Advocacy group seeks consumers, organizations
Considerable interest in the end-of-life care community has been generated recently by the planned creation of a new consumer-based advocacy group, to be called Partnership for Caring. Under the leadership of Ira Byock, MD, founder of the Missoula, MT-based Demonstration Project and project director of the Princeton, NJ-based Robert Wood Johnson Foundation’s Promoting Excellence in End of Life Care, and Karen Kaplan, executive director of Washington, DC-based Choice in Dying, this embryonic group is seeking other collaborating organizations and individual members.
A public launching of Partnership for Caring is expected sometime this fall. "Our goals are to bring about a consumer revolution, to raise consumer expectations, and to wage major educational, political, petition, and advertising campaigns to bring pressure to bear on the system to raise the amount and quality of end-of-life care," Kaplan explains.

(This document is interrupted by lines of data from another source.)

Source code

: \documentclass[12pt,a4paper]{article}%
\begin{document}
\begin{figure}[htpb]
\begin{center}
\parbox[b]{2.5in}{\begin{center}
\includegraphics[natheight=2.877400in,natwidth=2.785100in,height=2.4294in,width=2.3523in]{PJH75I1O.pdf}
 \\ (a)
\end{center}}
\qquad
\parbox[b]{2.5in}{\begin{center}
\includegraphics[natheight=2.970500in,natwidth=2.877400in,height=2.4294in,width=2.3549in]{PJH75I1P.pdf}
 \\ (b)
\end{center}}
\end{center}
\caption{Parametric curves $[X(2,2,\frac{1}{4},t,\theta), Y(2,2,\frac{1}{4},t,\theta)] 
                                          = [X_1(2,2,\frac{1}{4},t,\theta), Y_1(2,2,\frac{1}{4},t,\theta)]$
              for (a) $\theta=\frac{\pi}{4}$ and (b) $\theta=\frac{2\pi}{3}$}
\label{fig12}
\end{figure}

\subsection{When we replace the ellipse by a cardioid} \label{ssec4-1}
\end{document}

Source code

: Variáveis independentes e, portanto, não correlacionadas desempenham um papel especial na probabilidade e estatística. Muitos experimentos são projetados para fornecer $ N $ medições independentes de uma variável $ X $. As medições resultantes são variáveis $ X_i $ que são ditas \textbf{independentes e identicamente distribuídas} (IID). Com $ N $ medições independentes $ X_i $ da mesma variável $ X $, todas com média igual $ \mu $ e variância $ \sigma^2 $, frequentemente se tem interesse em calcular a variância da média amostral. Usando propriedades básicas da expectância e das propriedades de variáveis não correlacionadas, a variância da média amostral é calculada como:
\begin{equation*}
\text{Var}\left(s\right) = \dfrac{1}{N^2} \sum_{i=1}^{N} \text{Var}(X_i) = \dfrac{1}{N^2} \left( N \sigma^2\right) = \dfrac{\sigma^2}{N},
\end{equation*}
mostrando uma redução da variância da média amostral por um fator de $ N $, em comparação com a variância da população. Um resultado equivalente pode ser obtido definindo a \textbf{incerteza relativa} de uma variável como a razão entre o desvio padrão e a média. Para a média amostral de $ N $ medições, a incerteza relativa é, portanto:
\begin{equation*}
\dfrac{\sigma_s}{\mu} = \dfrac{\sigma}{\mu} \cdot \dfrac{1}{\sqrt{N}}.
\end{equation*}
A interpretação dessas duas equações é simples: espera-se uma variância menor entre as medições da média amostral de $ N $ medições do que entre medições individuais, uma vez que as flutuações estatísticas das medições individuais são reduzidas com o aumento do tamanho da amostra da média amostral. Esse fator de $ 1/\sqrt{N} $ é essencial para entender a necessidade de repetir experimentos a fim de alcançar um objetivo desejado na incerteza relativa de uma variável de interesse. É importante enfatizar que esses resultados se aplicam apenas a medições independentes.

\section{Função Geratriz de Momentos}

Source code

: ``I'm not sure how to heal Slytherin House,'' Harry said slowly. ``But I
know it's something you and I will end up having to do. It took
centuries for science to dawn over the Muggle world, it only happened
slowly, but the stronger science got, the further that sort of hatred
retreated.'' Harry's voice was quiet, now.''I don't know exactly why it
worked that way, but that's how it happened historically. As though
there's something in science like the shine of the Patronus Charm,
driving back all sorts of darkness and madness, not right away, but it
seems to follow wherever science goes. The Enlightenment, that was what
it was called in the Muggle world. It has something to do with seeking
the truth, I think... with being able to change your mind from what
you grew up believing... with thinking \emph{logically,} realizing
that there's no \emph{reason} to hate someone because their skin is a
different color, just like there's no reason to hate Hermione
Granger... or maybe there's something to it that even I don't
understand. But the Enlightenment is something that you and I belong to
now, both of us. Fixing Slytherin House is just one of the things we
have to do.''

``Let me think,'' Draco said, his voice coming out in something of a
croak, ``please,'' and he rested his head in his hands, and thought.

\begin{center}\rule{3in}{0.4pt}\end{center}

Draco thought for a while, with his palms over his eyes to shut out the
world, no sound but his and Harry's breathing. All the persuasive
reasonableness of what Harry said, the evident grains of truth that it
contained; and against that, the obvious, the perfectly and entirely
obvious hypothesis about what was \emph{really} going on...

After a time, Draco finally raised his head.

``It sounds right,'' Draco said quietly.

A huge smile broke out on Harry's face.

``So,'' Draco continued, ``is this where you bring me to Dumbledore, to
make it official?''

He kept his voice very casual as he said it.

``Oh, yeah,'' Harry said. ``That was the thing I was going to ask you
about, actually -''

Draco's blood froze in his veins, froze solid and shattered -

A number of health-related national organizations already have expressed interest in collaborating, says Kaplan, adding that she hopes to attract several hundred thousand individual members.
An organization with a similar mission, Americans for Better Care of the Dying (ABCD), was created last December by Joanne Lynn, MD, founder of the Center to Improve Care of the Dying at George Washington University in Washington, DC. Although it publishes an in-depth newsletter and has been a focal point for key policy initiatives and advocacy, it hasn’t made much of a splash as a consumer-driven organization.
Lynn says ABCD has signed up more than 400 individual members, significantly less than the target she set in announcing ABCD. "I’m not worried about only 400 members," she says. "That’s 400 more than last year, and it’s always very hard to build a membership organization or recruit a large public membership base."
What will make the partnership different from ABCD? "This is going to be a very powerful organization. Our goal is to be utterly inclusive," Kaplan responds. "We’ll ask the members of our collaborating organizations to join up. It will be very high-visibility and inexpensive to join.
"People like to do things that make a difference, and I think there are a lot of people out there looking for an alternative to physician-assisted suicide."
Kaplan says she doesn’t believe the partnership will need to take a position on the controversial physician-assisted suicide debate, since its efforts will be targeted at improving end- of-life care, thereby reducing the demand for assisted suicide.